IOL Chemicals and Pharmaceuticals shares surged 19% during Tuesday's trading session, reaching a five-year high of ₹172.05. This move brings the stock close to its all-time peak of ₹179.68, last touched in August 2020. The rally has been supported by a significant increase in trading volume, with approximately 27.5 million shares changing hands on the NSE and BSE, accounting for nearly 9% of the company's total equity.

The company’s recent performance shows a shift in investor sentiment, with the stock appreciating 136% since April. This movement follows a strong showing in the quarter ending March 2026, where the company recorded its highest-ever quarterly revenue. According to the company's filings, both its pharmaceutical and chemical divisions contributed to this growth, supported by a better mix of products and improved operational efficiency.

Diversification and Growth Strategy

A key focus for IOL Chemicals has been reducing its reliance on Ibuprofen, a product where it holds a strong global market position due to backward integration in raw materials. The company has seen healthy demand for other APIs including Paracetamol and Metformin. To capitalize on this, IOL Chemicals is actively expanding capacity for its non-Ibuprofen portfolio. Management has signaled an expectation for mid-to-high teens revenue growth in the medium term, with plans to expand profit margins through better use of existing manufacturing capacity.

Institutional interest has also shifted. Shareholding data for the June 2026 quarter indicates that foreign institutional investors (FIIs) increased their stake to 4.87%, up from 1.72% in March 2026. Conversely, the stake held by resident individual shareholders declined during the same period to 26.93%.

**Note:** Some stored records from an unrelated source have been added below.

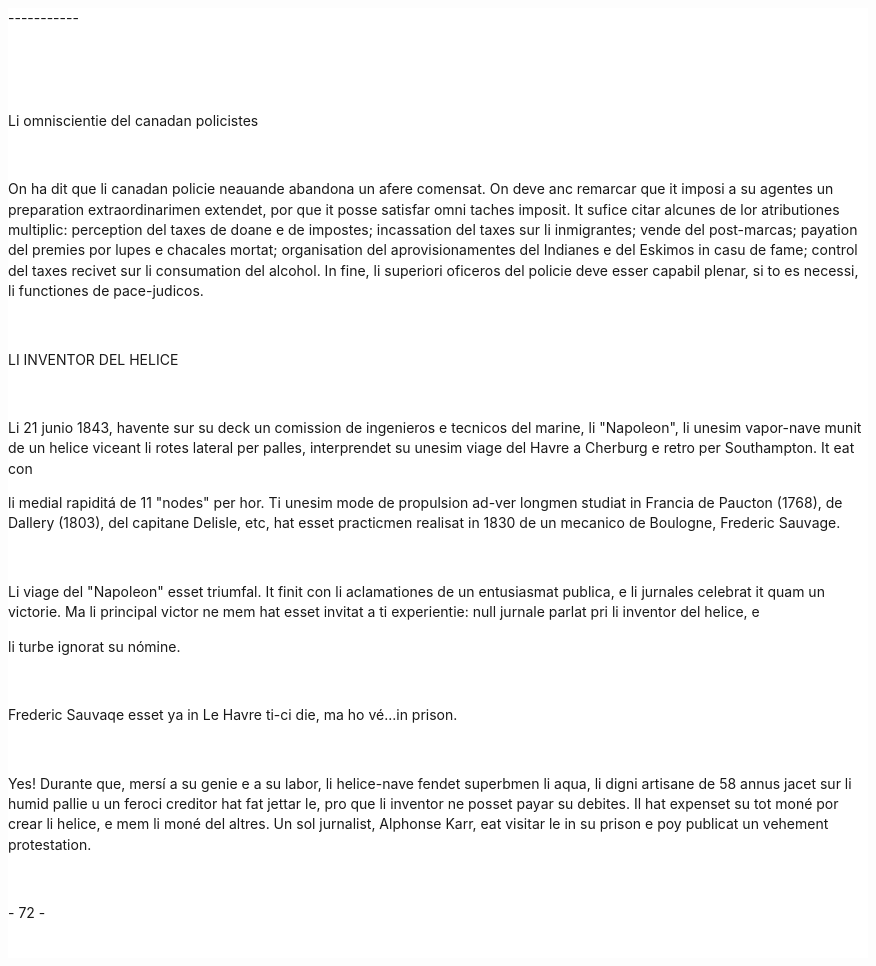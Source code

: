 \-\-\-\-\-\-\-\-\-\--

 

 

Li omniscientie del canadan policistes

 

On ha dit que li canadan policie neauande abandona un afere comensat. On
deve anc remarcar que it imposi a su agentes un preparation
extraordinarimen extendet, por que it posse satisfar omni taches
imposit. It sufice citar alcunes de lor atributiones multiplic:
perception del taxes de doane e de impostes; incassation del taxes sur
li inmigrantes; vende del post-marcas; payation del premies por lupes e
chacales mortat; organisation del aprovisionamentes del Indianes e del
Eskimos in casu de fame; control del taxes recivet sur li consumation
del alcohol. In fine, li superiori oficeros del policie deve esser
capabil plenar, si to es necessi, li functiones de pace-judicos. 

 

LI INVENTOR DEL HELICE

 

Li 21 junio 1843, havente sur su deck un comission de ingenieros e
tecnicos del marine, li \"Napoleon\", li unesim vapor-nave munit de un
helice viceant li rotes lateral per palles, interprendet su unesim viage
del Havre a Cherburg e retro per Southampton. It eat con 

li medial rapiditá de 11 \"nodes\" per hor. Ti unesim mode de propulsion
ad-ver longmen studiat in Francia de Paucton (1768), de Dallery (1803),
del capitane Delisle, etc, hat esset practicmen realisat in 1830 de un
mecanico de Boulogne, Frederic Sauvage. 

 

Li viage del \"Napoleon\" esset triumfal. It finit con li aclamationes
de un entusiasmat publica, e li jurnales celebrat it quam un victorie.
Ma li principal victor ne mem hat esset invitat a ti experientie: null
jurnale parlat pri li inventor del helice, e 

li turbe ignorat su nómine.

 

Frederic Sauvaqe esset ya in Le Havre ti-ci die, ma ho vé\...in prison. 

 

Yes! Durante que, mersí a su genie e a su labor, li helice-nave fendet
superbmen li aqua, li digni artisane de 58 annus jacet sur li humid
pallie u un feroci creditor hat fat jettar le, pro que li inventor ne
posset payar su debites. Il hat expenset su tot moné por crear li
helice, e mem li moné del altres. Un sol jurnalist, Alphonse Karr, eat
visitar le in su prison e poy publicat un vehement protestation.

 

\- 72 - 

 
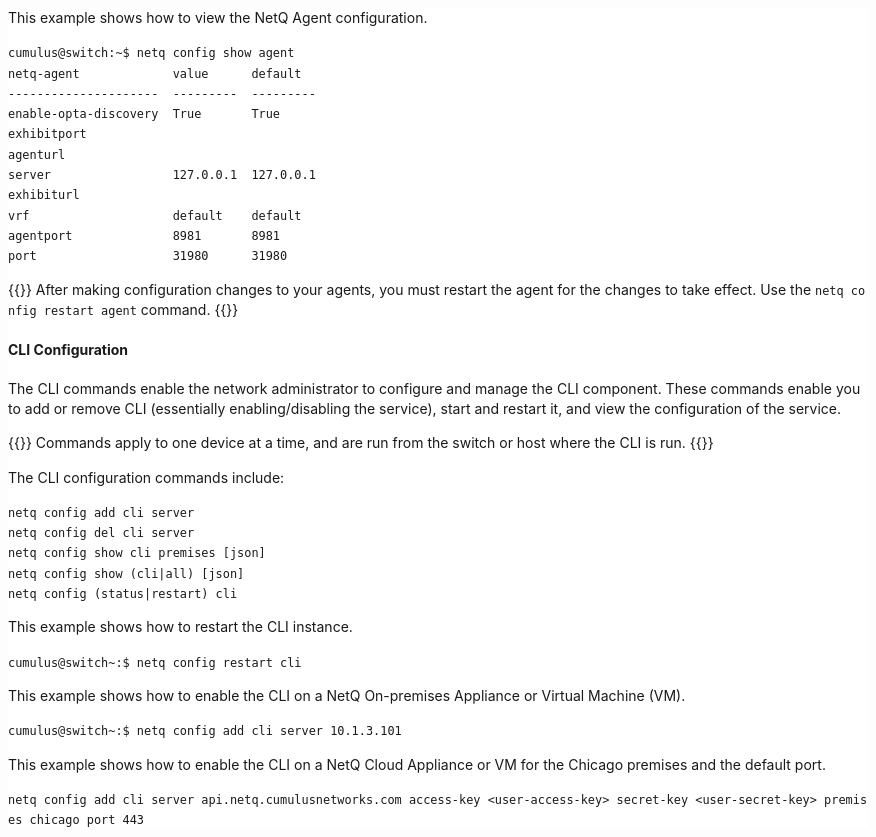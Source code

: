 This example shows how to view the NetQ Agent configuration.

```
cumulus@switch:~$ netq config show agent
netq-agent             value      default
---------------------  ---------  ---------
enable-opta-discovery  True       True
exhibitport
agenturl
server                 127.0.0.1  127.0.0.1
exhibiturl
vrf                    default    default
agentport              8981       8981
port                   31980      31980
```

{{<notice note>}}
After making configuration changes to your agents, you must restart the agent for the changes to take effect. Use the <code>netq config restart agent</code> command.
{{</notice>}}

#### CLI Configuration

The CLI commands enable the network administrator to configure and manage the CLI component. These commands enable you to add or remove CLI (essentially enabling/disabling the service), start and restart it, and view the configuration of the service.

{{<notice note>}}
Commands apply to one device at a time, and are run from the switch or host where the CLI is run.
{{</notice>}}

The CLI configuration commands include:

```
netq config add cli server
netq config del cli server
netq config show cli premises [json]
netq config show (cli|all) [json]
netq config (status|restart) cli
```

This example shows how to restart the CLI instance.

```
cumulus@switch~:$ netq config restart cli
```

This example shows how to enable the CLI on a NetQ On-premises Appliance or Virtual Machine (VM).

```
cumulus@switch~:$ netq config add cli server 10.1.3.101
```

This example shows how to enable the CLI on a NetQ Cloud Appliance or VM for the Chicago premises and the default port.

```
netq config add cli server api.netq.cumulusnetworks.com access-key <user-access-key> secret-key <user-secret-key> premises chicago port 443
```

Ratings and Operational Context

CareEdge Ratings has highlighted that the company’s competitive advantage remains supported by its cost-efficient manufacturing and established regulatory approvals, including those from the USFDA. The company’s operations benefit from a diversified customer base, with exports accounting for 24% of total sales in FY26. Current operations for key products like Ethyl Acetate and Acetic Anhydride are running at healthy capacity utilization levels, which analysts suggest is a positive indicator for revenue stability.

Investors will likely track the commissioning and utilization rates of the new non-Ibuprofen capacity, as these projects are central to the company’s goal of sustained margin expansion. Additionally, the ability of the company to maintain its competitive cost structure amid fluctuating raw material prices will be a key factor for future performance assessments.